__Collected data__.
+ + + + +

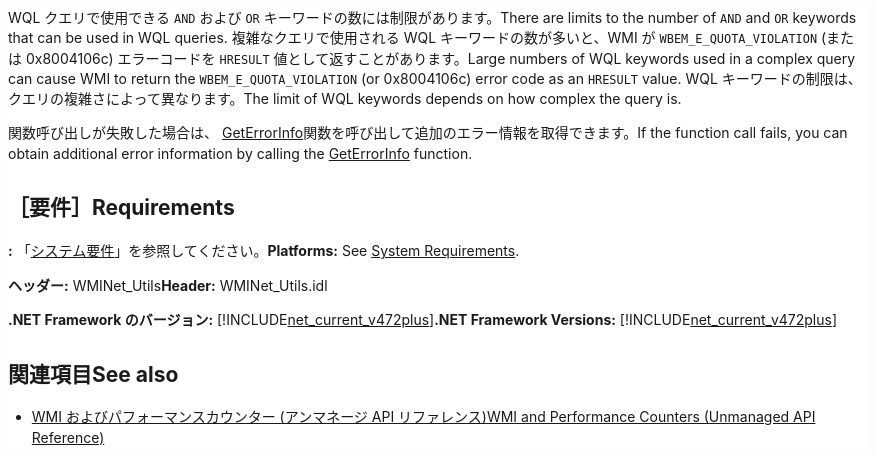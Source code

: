 <span data-ttu-id="65bbb-180">WQL クエリで使用できる `AND` および `OR` キーワードの数には制限があります。</span><span class="sxs-lookup"><span data-stu-id="65bbb-180">There are limits to the number of `AND` and `OR` keywords that can be used in WQL queries.</span></span> <span data-ttu-id="65bbb-181">複雑なクエリで使用される WQL キーワードの数が多いと、WMI が `WBEM_E_QUOTA_VIOLATION` (または 0x8004106c) エラーコードを `HRESULT` 値として返すことがあります。</span><span class="sxs-lookup"><span data-stu-id="65bbb-181">Large numbers of WQL keywords used in a complex query can cause WMI to return the `WBEM_E_QUOTA_VIOLATION` (or 0x8004106c) error code as an `HRESULT` value.</span></span> <span data-ttu-id="65bbb-182">WQL キーワードの制限は、クエリの複雑さによって異なります。</span><span class="sxs-lookup"><span data-stu-id="65bbb-182">The limit of WQL keywords depends on how complex the query is.</span></span>

<span data-ttu-id="65bbb-183">関数呼び出しが失敗した場合は、 [GetErrorInfo](geterrorinfo.md)関数を呼び出して追加のエラー情報を取得できます。</span><span class="sxs-lookup"><span data-stu-id="65bbb-183">If the function call fails, you can obtain additional error information by calling the [GetErrorInfo](geterrorinfo.md) function.</span></span>

## <a name="requirements"></a><span data-ttu-id="65bbb-184">［要件］</span><span class="sxs-lookup"><span data-stu-id="65bbb-184">Requirements</span></span>

<span data-ttu-id="65bbb-185">**:** 「[システム要件](../../get-started/system-requirements.md)」を参照してください。</span><span class="sxs-lookup"><span data-stu-id="65bbb-185">**Platforms:** See [System Requirements](../../get-started/system-requirements.md).</span></span>

<span data-ttu-id="65bbb-186">**ヘッダー:** WMINet_Utils</span><span class="sxs-lookup"><span data-stu-id="65bbb-186">**Header:** WMINet_Utils.idl</span></span>

<span data-ttu-id="65bbb-187">**.NET Framework のバージョン:** [!INCLUDE[net_current_v472plus](../../../../includes/net-current-v472plus.md)]</span><span class="sxs-lookup"><span data-stu-id="65bbb-187">**.NET Framework Versions:** [!INCLUDE[net_current_v472plus](../../../../includes/net-current-v472plus.md)]</span></span>

## <a name="see-also"></a><span data-ttu-id="65bbb-188">関連項目</span><span class="sxs-lookup"><span data-stu-id="65bbb-188">See also</span></span>

- [<span data-ttu-id="65bbb-189">WMI およびパフォーマンスカウンター (アンマネージ API リファレンス)</span><span class="sxs-lookup"><span data-stu-id="65bbb-189">WMI and Performance Counters (Unmanaged API Reference)</span></span>](index.md)
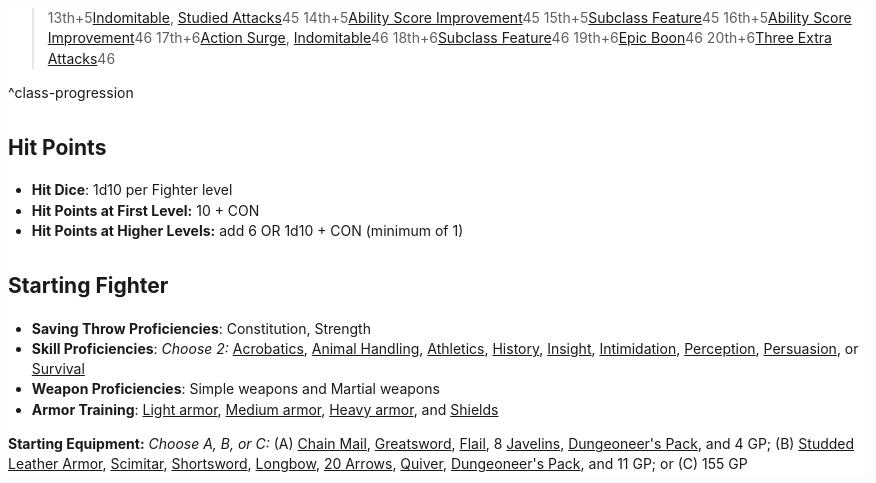 > <tr class="class-progression"><td class"level">13th</td><td class"pb">+5</td><td class"feature"><a href='#Indomitable (Level 13)' class='internal-link'>Indomitable</a>, <a href='#Studied Attacks (Level 13)' class='internal-link'>Studied Attacks</a></td><td class="value">4</td><td class="value">5</td></tr>
> <tr class="class-progression"><td class"level">14th</td><td class"pb">+5</td><td class"feature"><a href='#Ability Score Improvement (Level 14)' class='internal-link'>Ability Score Improvement</a></td><td class="value">4</td><td class="value">5</td></tr>
> <tr class="class-progression"><td class"level">15th</td><td class"pb">+5</td><td class"feature"><a href='#Subclass Feature (Level 15)' class='internal-link'>Subclass Feature</a></td><td class="value">4</td><td class="value">5</td></tr>
> <tr class="class-progression"><td class"level">16th</td><td class"pb">+5</td><td class"feature"><a href='#Ability Score Improvement (Level 16)' class='internal-link'>Ability Score Improvement</a></td><td class="value">4</td><td class="value">6</td></tr>
> <tr class="class-progression"><td class"level">17th</td><td class"pb">+6</td><td class"feature"><a href='#Action Surge (Level 17)' class='internal-link'>Action Surge</a>, <a href='#Indomitable (Level 17)' class='internal-link'>Indomitable</a></td><td class="value">4</td><td class="value">6</td></tr>
> <tr class="class-progression"><td class"level">18th</td><td class"pb">+6</td><td class"feature"><a href='#Subclass Feature (Level 18)' class='internal-link'>Subclass Feature</a></td><td class="value">4</td><td class="value">6</td></tr>
> <tr class="class-progression"><td class"level">19th</td><td class"pb">+6</td><td class"feature"><a href='#Epic Boon (Level 19)' class='internal-link'>Epic Boon</a></td><td class="value">4</td><td class="value">6</td></tr>
> <tr class="class-progression"><td class"level">20th</td><td class"pb">+6</td><td class"feature"><a href='#Three Extra Attacks (Level 20)' class='internal-link'>Three Extra Attacks</a></td><td class="value">4</td><td class="value">6</td></tr>
> </tbody></table>

^class-progression

## Hit Points

- **Hit Dice**: 1d10 per Fighter level
- **Hit Points at First Level:** 10 + CON
- **Hit Points at Higher Levels:** add 6 OR 1d10 + CON  (minimum of 1)

## Starting Fighter

- **Saving Throw Proficiencies**: Constitution, Strength
- **Skill Proficiencies**: *Choose 2:* [Acrobatics](Misc%20Files/CLI/rules/skills.md#Acrobatics), [Animal Handling](Misc%20Files/CLI/rules/skills.md#Animal%20Handling), [Athletics](Misc%20Files/CLI/rules/skills.md#Athletics), [History](Misc%20Files/CLI/rules/skills.md#History), [Insight](Misc%20Files/CLI/rules/skills.md#Insight), [Intimidation](Misc%20Files/CLI/rules/skills.md#Intimidation), [Perception](Misc%20Files/CLI/rules/skills.md#Perception), [Persuasion](Misc%20Files/CLI/rules/skills.md#Persuasion), or [Survival](Misc%20Files/CLI/rules/skills.md#Survival)
- **Weapon Proficiencies**: Simple weapons and Martial weapons
- **Armor Training**: [Light armor](Misc%20Files/CLI/rules/item-types.md#Light%20Armor), [Medium armor](Misc%20Files/CLI/rules/item-types.md#Medium%20Armor), [Heavy armor](Misc%20Files/CLI/rules/item-types.md#Heavy%20Armor), and [Shields](Misc%20Files/CLI/compendium/items/shield-xphb.md)

**Starting Equipment:** *Choose A, B, or C:* (A) [Chain Mail](Misc%20Files/CLI/compendium/items/chain-mail-xphb.md), [Greatsword](Misc%20Files/CLI/compendium/items/greatsword-xphb.md), [Flail](Misc%20Files/CLI/compendium/items/flail-xphb.md), 8 [Javelins](Misc%20Files/CLI/compendium/items/javelin-xphb.md), [Dungeoneer's Pack](Misc%20Files/CLI/compendium/items/dungeoneers-pack-xphb.md), and 4 GP; (B) [Studded Leather Armor](Misc%20Files/CLI/compendium/items/studded-leather-armor-xphb.md), [Scimitar](Misc%20Files/CLI/compendium/items/scimitar-xphb.md), [Shortsword](Misc%20Files/CLI/compendium/items/shortsword-xphb.md), [Longbow](Misc%20Files/CLI/compendium/items/longbow-xphb.md), [20 Arrows](Misc%20Files/CLI/compendium/items/arrows-20-xphb.md), [Quiver](Misc%20Files/CLI/compendium/items/quiver-xphb.md), [Dungeoneer's Pack](Misc%20Files/CLI/compendium/items/dungeoneers-pack-xphb.md), and 11 GP; or (C) 155 GP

+ + + + +

__Exercise__. Print every entry exactly. Pictures are not part of the copy.

__Completed task__.
Source code

: <span data-ttu-id="65bbb-180">WQL クエリで使用できる `AND` および `OR` キーワードの数には制限があります。</span><span class="sxs-lookup"><span data-stu-id="65bbb-180">There are limits to the number of `AND` and `OR` keywords that can be used in WQL queries.</span></span> <span data-ttu-id="65bbb-181">複雑なクエリで使用される WQL キーワードの数が多いと、WMI が `WBEM_E_QUOTA_VIOLATION` (または 0x8004106c) エラーコードを `HRESULT` 値として返すことがあります。</span><span class="sxs-lookup"><span data-stu-id="65bbb-181">Large numbers of WQL keywords used in a complex query can cause WMI to return the `WBEM_E_QUOTA_VIOLATION` (or 0x8004106c) error code as an `HRESULT` value.</span></span> <span data-ttu-id="65bbb-182">WQL キーワードの制限は、クエリの複雑さによって異なります。</span><span class="sxs-lookup"><span data-stu-id="65bbb-182">The limit of WQL keywords depends on how complex the query is.</span></span>

<span data-ttu-id="65bbb-183">関数呼び出しが失敗した場合は、 [GetErrorInfo](geterrorinfo.md)関数を呼び出して追加のエラー情報を取得できます。</span><span class="sxs-lookup"><span data-stu-id="65bbb-183">If the function call fails, you can obtain additional error information by calling the [GetErrorInfo](geterrorinfo.md) function.</span></span>

## <a name="requirements"></a><span data-ttu-id="65bbb-184">［要件］</span><span class="sxs-lookup"><span data-stu-id="65bbb-184">Requirements</span></span>

<span data-ttu-id="65bbb-185">**:** 「[システム要件](../../get-started/system-requirements.md)」を参照してください。</span><span class="sxs-lookup"><span data-stu-id="65bbb-185">**Platforms:** See [System Requirements](../../get-started/system-requirements.md).</span></span>

<span data-ttu-id="65bbb-186">**ヘッダー:** WMINet_Utils</span><span class="sxs-lookup"><span data-stu-id="65bbb-186">**Header:** WMINet_Utils.idl</span></span>

<span data-ttu-id="65bbb-187">**.NET Framework のバージョン:** [!INCLUDE[net_current_v472plus](../../../../includes/net-current-v472plus.md)]</span><span class="sxs-lookup"><span data-stu-id="65bbb-187">**.NET Framework Versions:** [!INCLUDE[net_current_v472plus](../../../../includes/net-current-v472plus.md)]</span></span>

## <a name="see-also"></a><span data-ttu-id="65bbb-188">関連項目</span><span class="sxs-lookup"><span data-stu-id="65bbb-188">See also</span></span>

- [<span data-ttu-id="65bbb-189">WMI およびパフォーマンスカウンター (アンマネージ API リファレンス)</span><span class="sxs-lookup"><span data-stu-id="65bbb-189">WMI and Performance Counters (Unmanaged API Reference)</span></span>](index.md)
 > <tr class="class-progression"><td class"level">13th</td><td class"pb">+5</td><td class"feature"><a href='#Indomitable (Level 13)' class='internal-link'>Indomitable</a>, <a href='#Studied Attacks (Level 13)' class='internal-link'>Studied Attacks</a></td><td class="value">4</td><td class="value">5</td></tr>
> <tr class="class-progression"><td class"level">14th</td><td class"pb">+5</td><td class"feature"><a href='#Ability Score Improvement (Level 14)' class='internal-link'>Ability Score Improvement</a></td><td class="value">4</td><td class="value">5</td></tr>
> <tr class="class-progression"><td class"level">15th</td><td class"pb">+5</td><td class"feature"><a href='#Subclass Feature (Level 15)' class='internal-link'>Subclass Feature</a></td><td class="value">4</td><td class="value">5</td></tr>
> <tr class="class-progression"><td class"level">16th</td><td class"pb">+5</td><td class"feature"><a href='#Ability Score Improvement (Level 16)' class='internal-link'>Ability Score Improvement</a></td><td class="value">4</td><td class="value">6</td></tr>
> <tr class="class-progression"><td class"level">17th</td><td class"pb">+6</td><td class"feature"><a href='#Action Surge (Level 17)' class='internal-link'>Action Surge</a>, <a href='#Indomitable (Level 17)' class='internal-link'>Indomitable</a></td><td class="value">4</td><td class="value">6</td></tr>
> <tr class="class-progression"><td class"level">18th</td><td class"pb">+6</td><td class"feature"><a href='#Subclass Feature (Level 18)' class='internal-link'>Subclass Feature</a></td><td class="value">4</td><td class="value">6</td></tr>
> <tr class="class-progression"><td class"level">19th</td><td class"pb">+6</td><td class"feature"><a href='#Epic Boon (Level 19)' class='internal-link'>Epic Boon</a></td><td class="value">4</td><td class="value">6</td></tr>
> <tr class="class-progression"><td class"level">20th</td><td class"pb">+6</td><td class"feature"><a href='#Three Extra Attacks (Level 20)' class='internal-link'>Three Extra Attacks</a></td><td class="value">4</td><td class="value">6</td></tr>
> </tbody></table>

^class-progression

## Hit Points

- **Hit Dice**: 1d10 per Fighter level
- **Hit Points at First Level:** 10 + CON
- **Hit Points at Higher Levels:** add 6 OR 1d10 + CON  (minimum of 1)

## Starting Fighter

- **Saving Throw Proficiencies**: Constitution, Strength
- **Skill Proficiencies**: *Choose 2:* [Acrobatics](Misc%20Files/CLI/rules/skills.md#Acrobatics), [Animal Handling](Misc%20Files/CLI/rules/skills.md#Animal%20Handling), [Athletics](Misc%20Files/CLI/rules/skills.md#Athletics), [History](Misc%20Files/CLI/rules/skills.md#History), [Insight](Misc%20Files/CLI/rules/skills.md#Insight), [Intimidation](Misc%20Files/CLI/rules/skills.md#Intimidation), [Perception](Misc%20Files/CLI/rules/skills.md#Perception), [Persuasion](Misc%20Files/CLI/rules/skills.md#Persuasion), or [Survival](Misc%20Files/CLI/rules/skills.md#Survival)
- **Weapon Proficiencies**: Simple weapons and Martial weapons
- **Armor Training**: [Light armor](Misc%20Files/CLI/rules/item-types.md#Light%20Armor), [Medium armor](Misc%20Files/CLI/rules/item-types.md#Medium%20Armor), [Heavy armor](Misc%20Files/CLI/rules/item-types.md#Heavy%20Armor), and [Shields](Misc%20Files/CLI/compendium/items/shield-xphb.md)

**Starting Equipment:** *Choose A, B, or C:* (A) [Chain Mail](Misc%20Files/CLI/compendium/items/chain-mail-xphb.md), [Greatsword](Misc%20Files/CLI/compendium/items/greatsword-xphb.md), [Flail](Misc%20Files/CLI/compendium/items/flail-xphb.md), 8 [Javelins](Misc%20Files/CLI/compendium/items/javelin-xphb.md), [Dungeoneer's Pack](Misc%20Files/CLI/compendium/items/dungeoneers-pack-xphb.md), and 4 GP; (B) [Studded Leather Armor](Misc%20Files/CLI/compendium/items/studded-leather-armor-xphb.md), [Scimitar](Misc%20Files/CLI/compendium/items/scimitar-xphb.md), [Shortsword](Misc%20Files/CLI/compendium/items/shortsword-xphb.md), [Longbow](Misc%20Files/CLI/compendium/items/longbow-xphb.md), [20 Arrows](Misc%20Files/CLI/compendium/items/arrows-20-xphb.md), [Quiver](Misc%20Files/CLI/compendium/items/quiver-xphb.md), [Dungeoneer's Pack](Misc%20Files/CLI/compendium/items/dungeoneers-pack-xphb.md), and 11 GP; or (C) 155 GP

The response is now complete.